Divergence is signal, not error. Where models disagree is where epistemic tension lives in the training data — a record of whose framings made it into the corpus and whose didn't. The spread matrix doesn't tell you who is right. It tells you where the seams are.

What This Is

Divergence Testing asks a model ensemble to rate the semantic similarity of paired statements on a 0.00–1.00 scale. Each pair presents the same subject from two different epistemic framings — one typically Western-academic, one drawn from indigenous, oral, or non-dominant knowledge traditions. Models score independently in fresh sessions with no Atlas context.
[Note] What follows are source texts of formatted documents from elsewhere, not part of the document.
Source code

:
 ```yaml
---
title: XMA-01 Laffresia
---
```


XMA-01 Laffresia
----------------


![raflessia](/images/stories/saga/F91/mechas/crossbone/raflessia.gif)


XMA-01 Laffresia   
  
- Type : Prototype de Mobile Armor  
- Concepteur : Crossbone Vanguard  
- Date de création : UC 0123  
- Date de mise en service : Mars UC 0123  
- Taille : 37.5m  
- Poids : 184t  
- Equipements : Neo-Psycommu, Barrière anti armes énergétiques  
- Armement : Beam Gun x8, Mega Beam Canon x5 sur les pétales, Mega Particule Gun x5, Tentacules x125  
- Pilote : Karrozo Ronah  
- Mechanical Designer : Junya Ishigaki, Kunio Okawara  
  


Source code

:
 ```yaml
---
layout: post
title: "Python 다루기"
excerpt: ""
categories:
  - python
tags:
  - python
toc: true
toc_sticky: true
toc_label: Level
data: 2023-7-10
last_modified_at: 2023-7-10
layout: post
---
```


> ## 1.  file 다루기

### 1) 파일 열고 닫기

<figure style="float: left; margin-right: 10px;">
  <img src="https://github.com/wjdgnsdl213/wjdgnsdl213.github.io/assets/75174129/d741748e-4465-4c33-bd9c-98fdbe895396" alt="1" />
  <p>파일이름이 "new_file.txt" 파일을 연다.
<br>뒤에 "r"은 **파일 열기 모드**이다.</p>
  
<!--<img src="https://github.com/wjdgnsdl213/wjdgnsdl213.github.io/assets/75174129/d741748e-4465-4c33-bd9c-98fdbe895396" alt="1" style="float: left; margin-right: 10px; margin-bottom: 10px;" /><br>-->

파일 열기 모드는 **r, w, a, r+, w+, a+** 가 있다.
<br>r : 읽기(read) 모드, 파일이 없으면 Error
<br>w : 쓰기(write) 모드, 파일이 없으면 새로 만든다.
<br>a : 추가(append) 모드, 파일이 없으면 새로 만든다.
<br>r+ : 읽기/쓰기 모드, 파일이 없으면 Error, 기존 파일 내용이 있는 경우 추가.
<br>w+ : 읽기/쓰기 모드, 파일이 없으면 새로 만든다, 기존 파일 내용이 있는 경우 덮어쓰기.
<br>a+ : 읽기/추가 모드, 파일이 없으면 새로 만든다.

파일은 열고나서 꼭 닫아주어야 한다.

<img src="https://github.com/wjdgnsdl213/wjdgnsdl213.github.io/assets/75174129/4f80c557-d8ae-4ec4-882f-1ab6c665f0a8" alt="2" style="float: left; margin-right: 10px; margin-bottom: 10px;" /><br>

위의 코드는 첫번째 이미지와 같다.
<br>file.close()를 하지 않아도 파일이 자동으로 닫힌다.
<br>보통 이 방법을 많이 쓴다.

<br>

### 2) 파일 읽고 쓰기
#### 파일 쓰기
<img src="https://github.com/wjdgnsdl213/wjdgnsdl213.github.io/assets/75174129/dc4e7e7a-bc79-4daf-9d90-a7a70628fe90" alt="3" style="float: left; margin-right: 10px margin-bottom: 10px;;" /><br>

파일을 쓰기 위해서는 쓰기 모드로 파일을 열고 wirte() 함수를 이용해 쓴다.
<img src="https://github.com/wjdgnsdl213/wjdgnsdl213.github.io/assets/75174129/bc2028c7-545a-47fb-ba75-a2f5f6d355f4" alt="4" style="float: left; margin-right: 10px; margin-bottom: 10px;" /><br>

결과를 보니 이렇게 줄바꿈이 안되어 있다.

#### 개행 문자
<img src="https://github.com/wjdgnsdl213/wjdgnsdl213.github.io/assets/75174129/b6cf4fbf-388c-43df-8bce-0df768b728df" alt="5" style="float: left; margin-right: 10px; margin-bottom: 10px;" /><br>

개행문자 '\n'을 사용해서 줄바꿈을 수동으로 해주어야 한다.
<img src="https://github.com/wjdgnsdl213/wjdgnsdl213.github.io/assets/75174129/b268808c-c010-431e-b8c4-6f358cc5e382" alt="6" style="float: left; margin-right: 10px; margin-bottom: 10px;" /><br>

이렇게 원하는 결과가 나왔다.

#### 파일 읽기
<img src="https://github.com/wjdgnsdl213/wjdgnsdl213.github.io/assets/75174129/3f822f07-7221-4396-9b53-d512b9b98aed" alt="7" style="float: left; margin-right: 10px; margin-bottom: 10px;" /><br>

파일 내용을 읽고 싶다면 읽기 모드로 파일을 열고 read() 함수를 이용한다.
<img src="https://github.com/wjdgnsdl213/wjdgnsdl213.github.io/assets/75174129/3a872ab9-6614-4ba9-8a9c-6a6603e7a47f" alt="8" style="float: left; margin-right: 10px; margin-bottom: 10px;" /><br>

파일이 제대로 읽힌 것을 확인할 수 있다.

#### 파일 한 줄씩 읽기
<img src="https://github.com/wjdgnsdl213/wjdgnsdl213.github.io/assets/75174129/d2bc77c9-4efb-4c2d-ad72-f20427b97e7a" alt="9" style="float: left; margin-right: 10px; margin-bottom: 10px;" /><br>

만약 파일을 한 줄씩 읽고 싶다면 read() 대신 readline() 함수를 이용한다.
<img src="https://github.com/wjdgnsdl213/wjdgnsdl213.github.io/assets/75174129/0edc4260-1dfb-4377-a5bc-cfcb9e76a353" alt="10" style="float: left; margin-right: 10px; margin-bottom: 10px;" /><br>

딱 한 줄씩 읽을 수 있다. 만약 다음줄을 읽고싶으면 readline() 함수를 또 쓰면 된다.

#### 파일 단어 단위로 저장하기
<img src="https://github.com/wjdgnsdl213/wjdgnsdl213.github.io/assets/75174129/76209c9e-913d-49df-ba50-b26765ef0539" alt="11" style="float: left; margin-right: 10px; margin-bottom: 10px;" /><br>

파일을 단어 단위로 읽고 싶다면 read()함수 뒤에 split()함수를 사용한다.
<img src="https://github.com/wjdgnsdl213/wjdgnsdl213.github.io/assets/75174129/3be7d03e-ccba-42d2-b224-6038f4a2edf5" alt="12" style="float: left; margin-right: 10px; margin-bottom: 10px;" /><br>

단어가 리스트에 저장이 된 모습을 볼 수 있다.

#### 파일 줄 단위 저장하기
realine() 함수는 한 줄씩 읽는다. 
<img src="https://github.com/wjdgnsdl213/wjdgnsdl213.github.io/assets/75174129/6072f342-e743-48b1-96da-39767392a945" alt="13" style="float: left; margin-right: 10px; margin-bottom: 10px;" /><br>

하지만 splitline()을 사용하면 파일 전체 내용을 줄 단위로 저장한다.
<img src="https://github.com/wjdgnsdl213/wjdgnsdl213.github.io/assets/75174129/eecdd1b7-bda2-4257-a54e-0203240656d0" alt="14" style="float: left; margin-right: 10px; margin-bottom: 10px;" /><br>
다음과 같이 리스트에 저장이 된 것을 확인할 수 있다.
The spread (max − min across the ensemble) measures how much models disagree. High spread on a pair means models have fundamentally different representations of whether those two framings are saying the same thing. That disagreement is the data.

Stack Position

Standalone

Rapid ensemble probing, stimulus validation, shakedown runs. Produces a spread matrix and stops. Can achieve Tier A independently.

BSA Phase 2

Feeds directly into Phase 3 (Defense Elicitation) and Phase 4 (ECM Behavioral Scoring). The spread matrix identifies which pairs get defense runs.

Bridge Experiment input

High-spread pairs from Divergence Testing are candidates for PyHessian probing — connecting behavioral signal on the outside to loss landscape geometry on the inside.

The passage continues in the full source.